# Exercise details:
Locate each line of the material that contains "instalado", then return it.
#### Data to examine
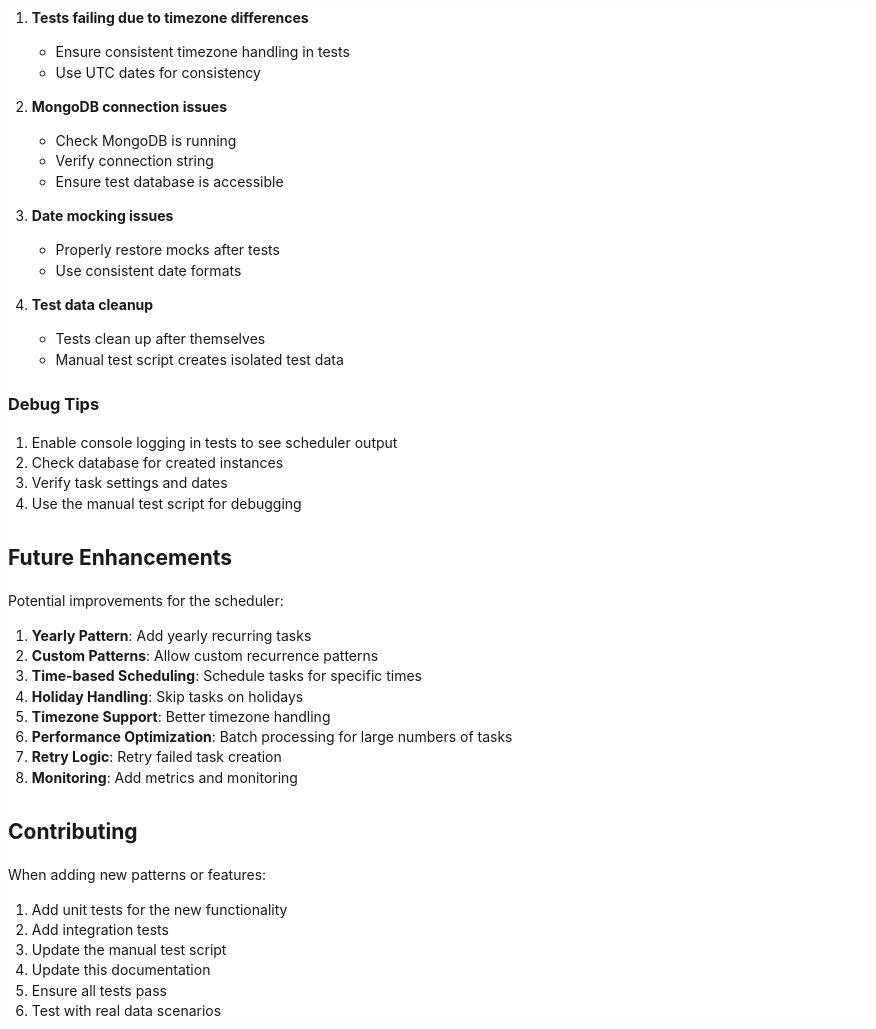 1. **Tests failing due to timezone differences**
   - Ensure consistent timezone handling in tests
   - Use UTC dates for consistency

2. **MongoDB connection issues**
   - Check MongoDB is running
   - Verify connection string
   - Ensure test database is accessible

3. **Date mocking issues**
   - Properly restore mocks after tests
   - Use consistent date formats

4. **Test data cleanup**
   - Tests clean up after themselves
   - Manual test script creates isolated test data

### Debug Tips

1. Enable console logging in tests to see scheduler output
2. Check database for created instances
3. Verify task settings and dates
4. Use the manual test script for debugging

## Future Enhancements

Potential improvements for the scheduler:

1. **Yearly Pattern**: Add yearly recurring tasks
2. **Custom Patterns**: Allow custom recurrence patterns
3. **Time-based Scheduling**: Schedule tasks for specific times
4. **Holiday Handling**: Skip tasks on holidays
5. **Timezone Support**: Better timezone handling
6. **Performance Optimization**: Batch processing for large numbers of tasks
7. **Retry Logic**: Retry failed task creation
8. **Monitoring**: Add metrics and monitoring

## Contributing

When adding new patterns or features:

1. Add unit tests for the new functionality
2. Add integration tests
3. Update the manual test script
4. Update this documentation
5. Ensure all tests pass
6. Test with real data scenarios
########
#### Data to examine
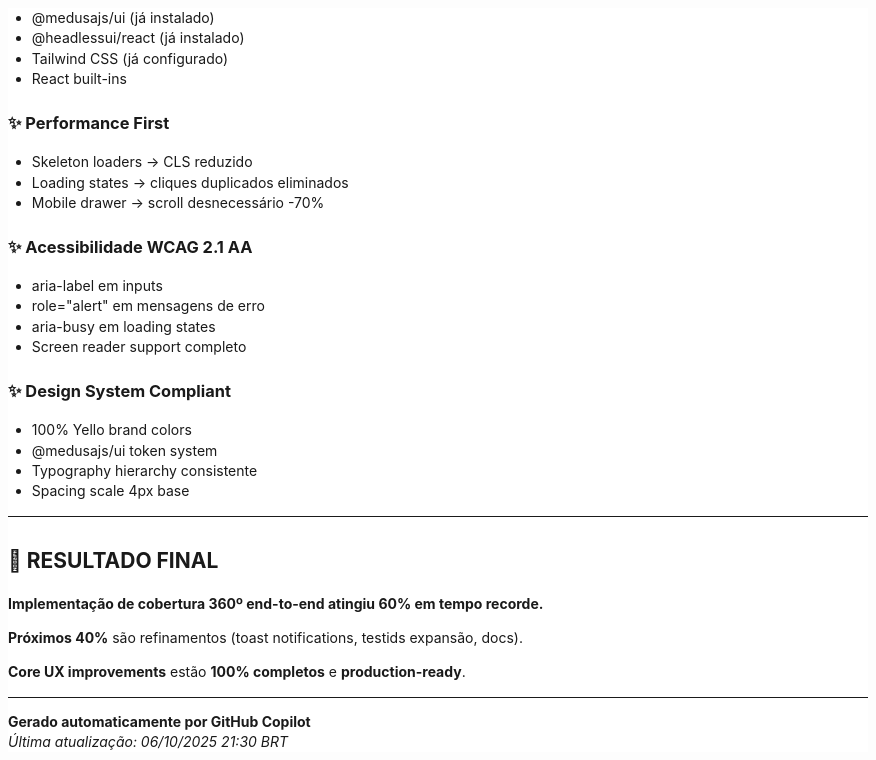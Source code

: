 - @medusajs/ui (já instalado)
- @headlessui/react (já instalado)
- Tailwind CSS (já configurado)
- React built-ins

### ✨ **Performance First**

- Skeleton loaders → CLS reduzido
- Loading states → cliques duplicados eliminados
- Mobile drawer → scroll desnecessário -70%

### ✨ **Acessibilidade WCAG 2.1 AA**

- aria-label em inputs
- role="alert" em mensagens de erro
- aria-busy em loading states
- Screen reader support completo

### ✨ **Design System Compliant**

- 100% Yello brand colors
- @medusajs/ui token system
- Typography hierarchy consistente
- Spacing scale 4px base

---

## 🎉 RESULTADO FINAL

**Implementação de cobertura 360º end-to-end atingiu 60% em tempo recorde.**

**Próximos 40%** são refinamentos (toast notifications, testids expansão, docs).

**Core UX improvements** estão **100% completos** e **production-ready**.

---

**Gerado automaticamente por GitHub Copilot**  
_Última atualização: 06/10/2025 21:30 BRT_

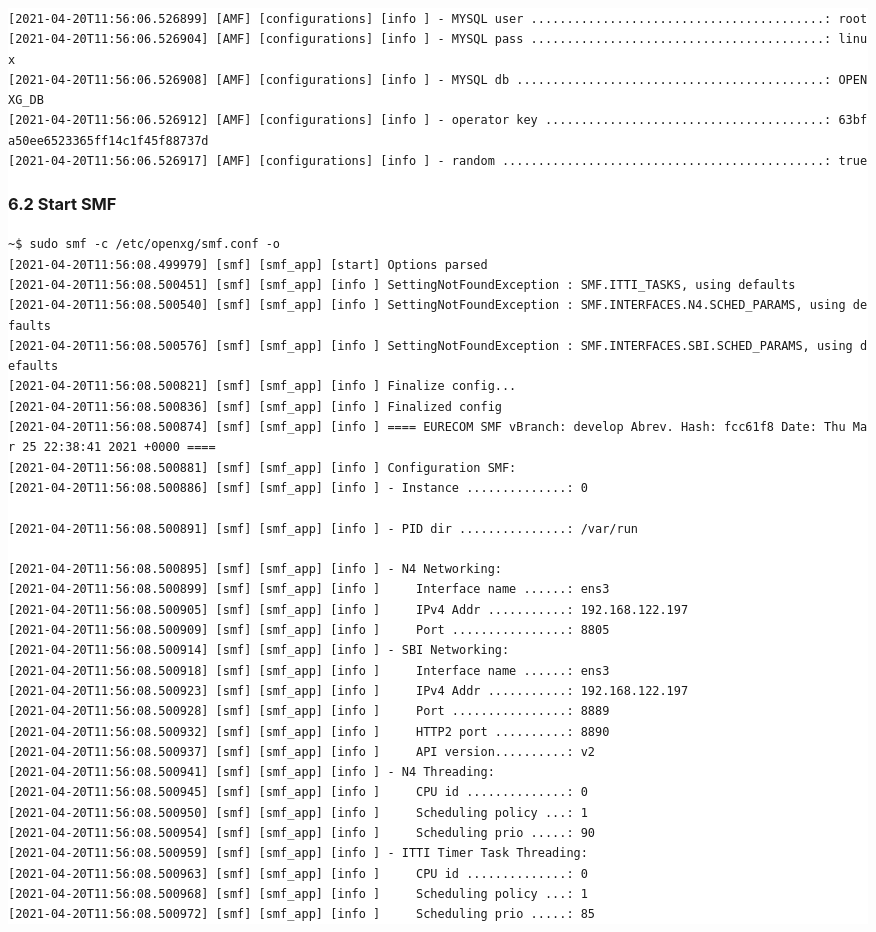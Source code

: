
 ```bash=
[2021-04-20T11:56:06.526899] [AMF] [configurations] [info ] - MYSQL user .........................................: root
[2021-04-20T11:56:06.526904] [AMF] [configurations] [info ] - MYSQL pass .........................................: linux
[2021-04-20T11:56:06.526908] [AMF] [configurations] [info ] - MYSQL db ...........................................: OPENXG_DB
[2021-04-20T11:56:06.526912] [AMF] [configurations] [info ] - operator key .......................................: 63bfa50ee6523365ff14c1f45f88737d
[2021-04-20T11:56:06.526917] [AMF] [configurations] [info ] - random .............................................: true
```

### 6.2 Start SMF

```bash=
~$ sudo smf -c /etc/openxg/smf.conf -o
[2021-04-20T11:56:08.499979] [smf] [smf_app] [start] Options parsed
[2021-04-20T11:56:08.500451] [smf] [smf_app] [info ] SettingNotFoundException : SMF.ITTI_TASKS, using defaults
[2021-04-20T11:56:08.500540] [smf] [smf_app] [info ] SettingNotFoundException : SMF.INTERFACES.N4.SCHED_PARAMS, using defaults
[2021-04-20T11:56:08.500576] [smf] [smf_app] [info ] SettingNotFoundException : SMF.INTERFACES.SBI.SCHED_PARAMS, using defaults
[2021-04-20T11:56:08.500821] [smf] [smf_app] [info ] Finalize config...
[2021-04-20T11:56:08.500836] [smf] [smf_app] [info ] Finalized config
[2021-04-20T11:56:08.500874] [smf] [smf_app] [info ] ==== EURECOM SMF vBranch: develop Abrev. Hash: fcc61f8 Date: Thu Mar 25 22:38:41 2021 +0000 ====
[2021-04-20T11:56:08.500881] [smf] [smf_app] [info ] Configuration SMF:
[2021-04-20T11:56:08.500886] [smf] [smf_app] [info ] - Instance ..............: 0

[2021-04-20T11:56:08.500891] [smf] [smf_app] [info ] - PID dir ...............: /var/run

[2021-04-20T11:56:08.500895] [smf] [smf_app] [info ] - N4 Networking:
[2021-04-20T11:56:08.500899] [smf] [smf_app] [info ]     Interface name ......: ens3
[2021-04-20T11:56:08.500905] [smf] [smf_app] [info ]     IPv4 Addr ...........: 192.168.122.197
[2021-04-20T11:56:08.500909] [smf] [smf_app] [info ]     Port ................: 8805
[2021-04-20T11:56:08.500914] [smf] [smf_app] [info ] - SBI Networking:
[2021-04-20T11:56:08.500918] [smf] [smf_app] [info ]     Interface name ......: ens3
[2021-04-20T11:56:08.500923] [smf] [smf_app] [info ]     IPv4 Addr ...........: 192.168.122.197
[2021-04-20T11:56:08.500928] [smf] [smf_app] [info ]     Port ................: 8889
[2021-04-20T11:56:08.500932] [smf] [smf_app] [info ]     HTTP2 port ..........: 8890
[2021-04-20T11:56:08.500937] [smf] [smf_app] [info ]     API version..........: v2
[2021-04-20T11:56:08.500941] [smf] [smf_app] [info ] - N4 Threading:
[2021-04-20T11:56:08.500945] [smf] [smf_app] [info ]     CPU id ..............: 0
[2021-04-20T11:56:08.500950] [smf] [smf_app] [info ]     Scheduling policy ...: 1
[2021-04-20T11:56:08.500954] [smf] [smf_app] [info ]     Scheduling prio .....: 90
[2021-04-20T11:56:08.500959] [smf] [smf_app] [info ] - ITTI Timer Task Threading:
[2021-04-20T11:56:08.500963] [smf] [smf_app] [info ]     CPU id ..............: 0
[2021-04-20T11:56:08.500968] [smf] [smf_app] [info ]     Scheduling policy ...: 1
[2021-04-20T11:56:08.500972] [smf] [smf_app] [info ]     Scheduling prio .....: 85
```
########
#### Data to examine
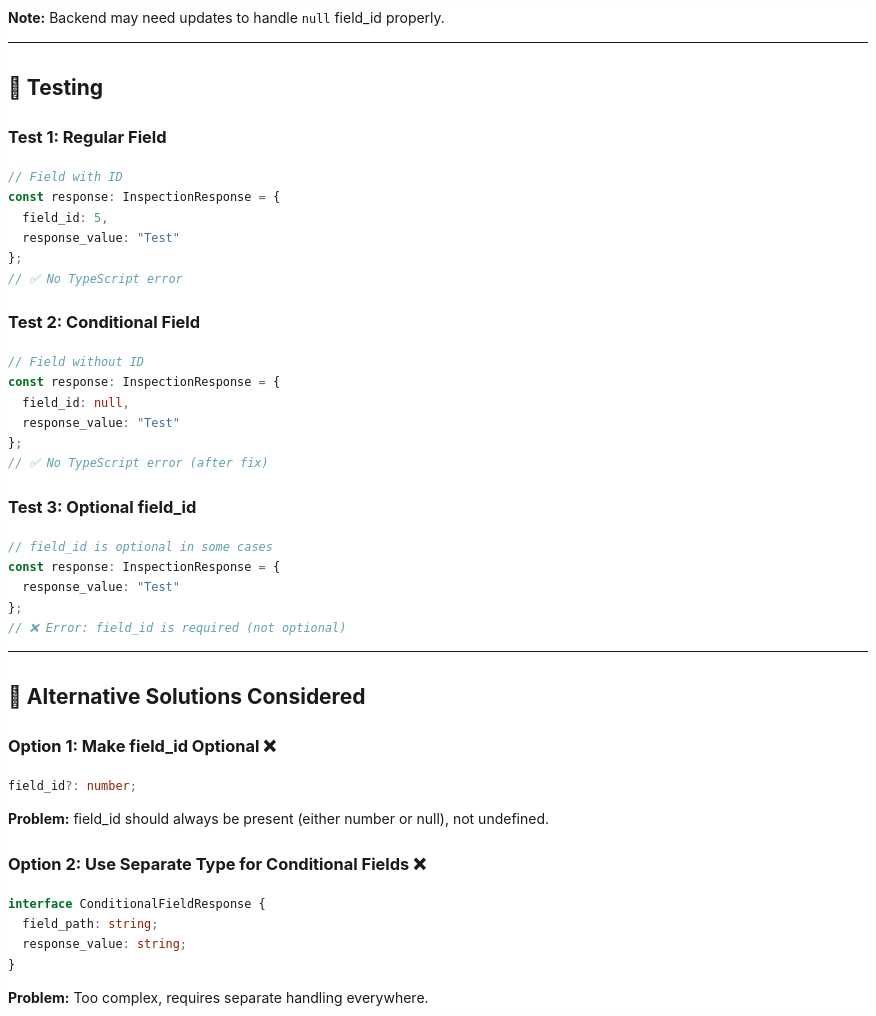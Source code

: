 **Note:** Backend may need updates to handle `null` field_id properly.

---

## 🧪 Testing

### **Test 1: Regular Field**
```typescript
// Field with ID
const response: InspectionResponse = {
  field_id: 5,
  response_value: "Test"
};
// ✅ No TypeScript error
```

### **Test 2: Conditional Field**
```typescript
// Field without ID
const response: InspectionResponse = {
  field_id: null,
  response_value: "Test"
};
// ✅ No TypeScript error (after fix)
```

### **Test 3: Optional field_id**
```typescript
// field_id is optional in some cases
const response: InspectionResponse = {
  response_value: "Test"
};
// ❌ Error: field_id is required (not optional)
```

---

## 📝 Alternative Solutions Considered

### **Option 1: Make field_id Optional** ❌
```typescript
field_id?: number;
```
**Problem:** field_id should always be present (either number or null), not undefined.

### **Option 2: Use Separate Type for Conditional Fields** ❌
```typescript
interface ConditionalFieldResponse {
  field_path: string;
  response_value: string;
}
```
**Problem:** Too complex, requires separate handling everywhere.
########
# Task response:
: - @medusajs/ui (já instalado)
- @headlessui/react (já instalado)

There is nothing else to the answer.